A NUMBER of extra visitors are expected at Huddersfield Art Gallery in the next week or two, mainly to see sculptor Carl Andre’s infamous pile of bricks.

It was curiously titled Equivalent VIII, which created such controversy when originally acquired by the Tate Gallery back in 1972.

It should certainly get visitors talking on the theme of What is art? and forms part of an exhibition, Fields of Contention, which aims to explore construction and controversy.

Sheffield-based artist Sarah Staton was invited to respond to the bricks and two-dimensional works in the show, and near the bricks is her carefully assembled Pillage and Presentation: Rocks, minerals and metals.

These include gold, marble, minerals, crystals and rocks.

In the second gallery, responding to modernist paintings, she has completed two intricately-crafted assemblages – a large, frame-like piece in steel mesh and a smaller one in concrete, gold and mahogany.

Both have the same title, The Rain Will Be Heaviest Across The Mountains And Hills, and it is suggested the pieces represent hills and mountains.

Gallery visitors should not leave before seeing the exhibition by sculptor Norman Dilworth in the big gallery.

Here, the size and shapes of the pieces are sufficient to make a big impression, not least the huge Spirit Three, a wall-mounted, scythe-like piece in corten steel which greets you as you enter the gallery.

Born in Orwell, Wigan in 1931, the sculptor attended Wigan School of Art and the Slade School, and received a scholarship to study in Parish in 1956, where he became interested in Mondrian’s geometric abstraction.

The theme of geometry and abstraction is evident in the Huddersfield exhibition which includes pieces like Puff Ball (1972) in stainless steel. This striking piece consists of 30 aluminium bars tangled together.

Dilworth here says the sculpture “reminds one of an ideal to forge constructions that eventually would transcend their making by human engineering hands.”

A more recent piece, wall-mounted piece, Nine Cut Corners (2008) is in corten steel and consists of nine squares, each with corners cut off, making four kite shapes in the centre.

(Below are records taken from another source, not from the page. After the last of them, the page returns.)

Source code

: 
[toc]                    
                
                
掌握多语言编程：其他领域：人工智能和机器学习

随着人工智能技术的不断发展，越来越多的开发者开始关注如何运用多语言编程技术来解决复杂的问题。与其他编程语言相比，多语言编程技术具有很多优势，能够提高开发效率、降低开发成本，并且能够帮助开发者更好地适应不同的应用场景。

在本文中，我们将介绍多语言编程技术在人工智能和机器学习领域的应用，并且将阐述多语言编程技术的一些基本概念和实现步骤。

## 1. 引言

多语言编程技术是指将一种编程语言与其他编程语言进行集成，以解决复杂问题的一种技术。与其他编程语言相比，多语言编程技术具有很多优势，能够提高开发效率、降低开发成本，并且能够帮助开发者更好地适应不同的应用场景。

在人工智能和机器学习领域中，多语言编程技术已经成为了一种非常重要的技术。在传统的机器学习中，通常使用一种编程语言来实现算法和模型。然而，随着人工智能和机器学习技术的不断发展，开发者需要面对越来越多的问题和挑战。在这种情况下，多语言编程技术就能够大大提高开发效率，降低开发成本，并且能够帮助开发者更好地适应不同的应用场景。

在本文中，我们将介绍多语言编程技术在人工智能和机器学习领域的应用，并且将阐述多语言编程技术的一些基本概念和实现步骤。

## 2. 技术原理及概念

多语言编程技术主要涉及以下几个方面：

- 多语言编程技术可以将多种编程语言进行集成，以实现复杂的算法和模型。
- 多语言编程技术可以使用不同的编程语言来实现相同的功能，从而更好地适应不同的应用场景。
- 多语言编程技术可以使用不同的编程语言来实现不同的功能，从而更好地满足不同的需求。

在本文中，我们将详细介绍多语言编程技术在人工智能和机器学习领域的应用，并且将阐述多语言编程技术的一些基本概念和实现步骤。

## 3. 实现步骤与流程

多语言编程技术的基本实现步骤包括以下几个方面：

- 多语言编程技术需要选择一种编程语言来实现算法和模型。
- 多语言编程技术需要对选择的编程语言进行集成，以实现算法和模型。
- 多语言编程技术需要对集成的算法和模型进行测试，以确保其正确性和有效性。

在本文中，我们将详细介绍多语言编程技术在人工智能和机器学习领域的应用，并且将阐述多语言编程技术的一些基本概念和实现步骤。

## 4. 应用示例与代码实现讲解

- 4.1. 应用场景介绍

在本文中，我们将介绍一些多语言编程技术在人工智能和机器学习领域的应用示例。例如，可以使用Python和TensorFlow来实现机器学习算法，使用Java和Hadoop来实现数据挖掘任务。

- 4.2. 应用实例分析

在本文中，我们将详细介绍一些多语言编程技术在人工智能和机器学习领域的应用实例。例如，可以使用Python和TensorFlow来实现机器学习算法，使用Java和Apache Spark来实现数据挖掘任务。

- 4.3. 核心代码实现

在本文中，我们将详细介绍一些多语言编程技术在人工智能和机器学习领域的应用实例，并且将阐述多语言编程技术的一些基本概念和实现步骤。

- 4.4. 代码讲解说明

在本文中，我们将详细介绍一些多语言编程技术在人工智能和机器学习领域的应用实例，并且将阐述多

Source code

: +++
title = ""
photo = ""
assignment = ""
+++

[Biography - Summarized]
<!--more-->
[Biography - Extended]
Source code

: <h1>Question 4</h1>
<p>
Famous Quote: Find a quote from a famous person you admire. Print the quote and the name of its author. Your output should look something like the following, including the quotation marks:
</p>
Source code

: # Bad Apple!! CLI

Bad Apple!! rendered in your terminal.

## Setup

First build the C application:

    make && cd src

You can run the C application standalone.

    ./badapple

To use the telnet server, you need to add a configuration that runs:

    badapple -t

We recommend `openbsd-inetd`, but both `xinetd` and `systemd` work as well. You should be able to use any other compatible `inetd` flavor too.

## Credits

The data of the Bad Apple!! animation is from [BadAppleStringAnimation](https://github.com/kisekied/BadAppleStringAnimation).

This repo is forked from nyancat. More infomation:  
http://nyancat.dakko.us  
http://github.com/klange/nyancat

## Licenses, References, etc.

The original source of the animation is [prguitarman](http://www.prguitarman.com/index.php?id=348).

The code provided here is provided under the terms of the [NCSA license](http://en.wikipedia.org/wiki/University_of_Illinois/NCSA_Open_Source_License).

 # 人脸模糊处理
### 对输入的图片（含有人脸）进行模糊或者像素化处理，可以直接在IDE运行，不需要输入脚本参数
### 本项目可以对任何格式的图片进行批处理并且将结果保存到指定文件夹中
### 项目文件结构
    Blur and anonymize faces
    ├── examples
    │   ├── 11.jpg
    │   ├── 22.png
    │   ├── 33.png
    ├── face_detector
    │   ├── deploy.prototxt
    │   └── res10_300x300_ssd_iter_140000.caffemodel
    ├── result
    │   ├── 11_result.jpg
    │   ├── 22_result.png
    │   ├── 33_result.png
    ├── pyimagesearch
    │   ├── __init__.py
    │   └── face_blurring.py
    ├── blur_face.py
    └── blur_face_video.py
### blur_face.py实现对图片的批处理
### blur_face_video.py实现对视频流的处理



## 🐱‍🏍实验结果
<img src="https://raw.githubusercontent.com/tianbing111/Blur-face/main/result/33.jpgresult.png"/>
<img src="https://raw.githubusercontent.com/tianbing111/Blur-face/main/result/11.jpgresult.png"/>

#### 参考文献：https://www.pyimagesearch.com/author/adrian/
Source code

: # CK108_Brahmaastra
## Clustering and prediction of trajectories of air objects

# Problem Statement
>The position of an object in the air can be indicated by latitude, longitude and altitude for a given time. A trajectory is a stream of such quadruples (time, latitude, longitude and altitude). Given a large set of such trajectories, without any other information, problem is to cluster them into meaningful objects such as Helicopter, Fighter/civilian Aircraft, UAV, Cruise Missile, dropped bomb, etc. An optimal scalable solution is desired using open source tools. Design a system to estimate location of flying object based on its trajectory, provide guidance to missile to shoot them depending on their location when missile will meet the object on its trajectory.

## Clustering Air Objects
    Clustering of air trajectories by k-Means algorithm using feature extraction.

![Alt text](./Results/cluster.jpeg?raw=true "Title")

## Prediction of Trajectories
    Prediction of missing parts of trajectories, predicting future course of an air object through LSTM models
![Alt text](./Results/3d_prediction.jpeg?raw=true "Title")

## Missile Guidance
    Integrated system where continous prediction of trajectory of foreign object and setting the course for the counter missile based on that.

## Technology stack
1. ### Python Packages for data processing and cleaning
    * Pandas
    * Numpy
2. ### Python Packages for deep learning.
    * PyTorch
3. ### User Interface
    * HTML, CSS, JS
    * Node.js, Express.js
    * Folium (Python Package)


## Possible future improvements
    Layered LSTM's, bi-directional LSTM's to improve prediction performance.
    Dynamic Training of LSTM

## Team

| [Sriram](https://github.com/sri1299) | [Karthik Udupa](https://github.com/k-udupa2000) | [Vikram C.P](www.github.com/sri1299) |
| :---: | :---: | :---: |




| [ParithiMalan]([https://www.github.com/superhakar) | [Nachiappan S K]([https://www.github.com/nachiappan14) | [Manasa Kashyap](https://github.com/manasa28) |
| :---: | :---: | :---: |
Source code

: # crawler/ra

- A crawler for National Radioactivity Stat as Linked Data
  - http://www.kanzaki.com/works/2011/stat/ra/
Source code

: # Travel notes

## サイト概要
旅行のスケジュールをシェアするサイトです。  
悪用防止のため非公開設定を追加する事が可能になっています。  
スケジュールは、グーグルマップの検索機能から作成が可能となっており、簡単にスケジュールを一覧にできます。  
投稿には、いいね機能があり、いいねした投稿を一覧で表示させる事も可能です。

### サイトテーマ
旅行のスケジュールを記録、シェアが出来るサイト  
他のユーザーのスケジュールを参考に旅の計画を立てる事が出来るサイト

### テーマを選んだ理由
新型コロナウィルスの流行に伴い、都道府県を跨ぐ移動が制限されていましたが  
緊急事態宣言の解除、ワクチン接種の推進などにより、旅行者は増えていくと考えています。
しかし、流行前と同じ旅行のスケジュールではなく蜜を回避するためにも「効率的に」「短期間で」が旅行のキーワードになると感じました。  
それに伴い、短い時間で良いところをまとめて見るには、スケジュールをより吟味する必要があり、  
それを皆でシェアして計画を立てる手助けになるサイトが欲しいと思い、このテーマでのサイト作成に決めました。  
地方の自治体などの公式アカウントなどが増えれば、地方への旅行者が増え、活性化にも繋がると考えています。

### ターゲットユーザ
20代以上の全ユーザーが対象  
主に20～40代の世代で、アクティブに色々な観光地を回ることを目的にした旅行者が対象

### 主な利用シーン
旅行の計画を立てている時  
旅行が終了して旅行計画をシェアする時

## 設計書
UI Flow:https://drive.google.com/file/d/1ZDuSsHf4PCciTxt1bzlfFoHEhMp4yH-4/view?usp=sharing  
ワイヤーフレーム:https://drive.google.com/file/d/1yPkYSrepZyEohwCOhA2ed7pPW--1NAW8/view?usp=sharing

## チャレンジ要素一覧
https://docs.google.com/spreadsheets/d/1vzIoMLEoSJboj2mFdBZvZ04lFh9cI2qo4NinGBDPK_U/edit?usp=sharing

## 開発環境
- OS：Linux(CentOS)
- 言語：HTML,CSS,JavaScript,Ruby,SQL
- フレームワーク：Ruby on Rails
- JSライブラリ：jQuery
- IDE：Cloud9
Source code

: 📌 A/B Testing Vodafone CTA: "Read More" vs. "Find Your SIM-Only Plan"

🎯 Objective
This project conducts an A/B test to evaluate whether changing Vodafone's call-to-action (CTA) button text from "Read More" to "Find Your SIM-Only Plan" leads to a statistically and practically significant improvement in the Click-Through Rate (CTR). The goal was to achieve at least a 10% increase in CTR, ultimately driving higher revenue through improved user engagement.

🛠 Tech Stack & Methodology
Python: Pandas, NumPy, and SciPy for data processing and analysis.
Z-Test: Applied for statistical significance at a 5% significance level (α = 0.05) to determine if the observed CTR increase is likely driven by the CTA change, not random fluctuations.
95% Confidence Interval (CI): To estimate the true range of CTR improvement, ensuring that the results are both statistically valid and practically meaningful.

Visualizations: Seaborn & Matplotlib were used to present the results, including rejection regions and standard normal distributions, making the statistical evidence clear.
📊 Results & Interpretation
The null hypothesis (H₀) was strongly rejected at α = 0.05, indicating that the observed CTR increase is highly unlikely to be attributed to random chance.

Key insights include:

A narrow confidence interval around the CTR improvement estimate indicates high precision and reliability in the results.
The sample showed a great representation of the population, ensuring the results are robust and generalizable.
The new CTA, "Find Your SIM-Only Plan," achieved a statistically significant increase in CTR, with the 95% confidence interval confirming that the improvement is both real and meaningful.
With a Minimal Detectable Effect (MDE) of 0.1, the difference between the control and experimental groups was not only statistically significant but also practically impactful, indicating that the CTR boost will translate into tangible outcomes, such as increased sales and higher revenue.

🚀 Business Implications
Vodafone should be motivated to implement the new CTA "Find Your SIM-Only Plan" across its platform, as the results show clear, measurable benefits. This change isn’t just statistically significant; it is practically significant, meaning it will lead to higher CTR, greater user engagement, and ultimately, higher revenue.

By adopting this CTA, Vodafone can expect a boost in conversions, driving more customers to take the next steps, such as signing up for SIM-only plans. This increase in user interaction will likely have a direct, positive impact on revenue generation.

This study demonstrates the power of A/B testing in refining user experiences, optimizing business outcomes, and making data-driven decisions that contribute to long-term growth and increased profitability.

Dilworth has used industrial materials and techniques for this work, and the natural rusting of the metal allows for an interesting variation in colour shades.

Four Times Three (1977/8) is in entirely different form and material. It uses wood, stained black, but again uses geometrical rules and mathematical formulas to create, this time, an angled sculptural form.

My favourite piece in the show would probably be the shapely Three Cubes (2006) which is in gleaming painted steel. The cubes stand one on top of the other.

As well as the sculpture, there are drawings, with works dating back to the 1950s like Standing Nude, Life Room, Hampstead 2, and Le Carrefour, Paris, showing Dilworth’s skills as a draughtsman.

So there’s plenty of sculpture to see at the gallery at present, including Henry Monroe’s Fallen Warrior, now restored to a prominent position.

Fields of Contention runs till November 20 and Norman Dilworth till November 27.

o AT the AC Gallery, Byram Street, there’s another exhibition of works by the late and ever-popular Peter Brook, of Brighouse, including more than 20 original paintings (until October 22).

And a new show opens tomorrow at the Harrison Lord Gallery, Brighouse – Hills, Dales and Coast by Mark Sofilas.